OK - it compiles now after reinstalling PIP and some other gymnastics, but nothing shows up on my display. Are you using an ILI9341 board? Does the board just plug into the TFT header on the BLACK board or is it connected some other way?

yes, it is for the 3,2" display with ILI9341. How do you transfer the program, can you also use a debugger?
The first printf will print the message over the USART pins PA9 / PA10 with 115200 Bps…

Unfortunately, I have no simple means to do the debugging.

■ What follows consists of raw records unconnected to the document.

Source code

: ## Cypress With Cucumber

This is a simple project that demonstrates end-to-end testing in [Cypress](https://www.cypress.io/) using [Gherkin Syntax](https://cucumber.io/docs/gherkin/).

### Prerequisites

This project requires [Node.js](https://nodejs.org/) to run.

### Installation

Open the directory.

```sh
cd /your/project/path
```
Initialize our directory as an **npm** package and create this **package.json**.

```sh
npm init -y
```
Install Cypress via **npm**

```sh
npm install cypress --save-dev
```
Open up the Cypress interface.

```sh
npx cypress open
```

I have a cheap ST-Link v2 clone that I’m using for transferring the programs (and I know it works because I’ve programmed the device before) but I don’t know how to use it with a debugger.

What I can tell you is that when I press the buttons on the board (K0, K1) the led changes how it is flashing, so I’m sure that the software is loaded. It is just not showing anything on my display. The only non power/ground pins on this device are the two I use to transfer the programs - SWCLK and SWDIO, and two others RST and SWIM. The other six pins are two GND, two 3.3v pins and two 5.0v pins. I’m afraid I’m mainly a software guy. I’m trying to learn hardware.

The board should be supplied only with 5 V. Connect the 3.3 V only to the Vtarget at the debug probe, not to an 3.3 V power output from the probe.
Maybe you can try to use VSCode and the Cortex debug extension, that is also multi platform and supports STLink debugging.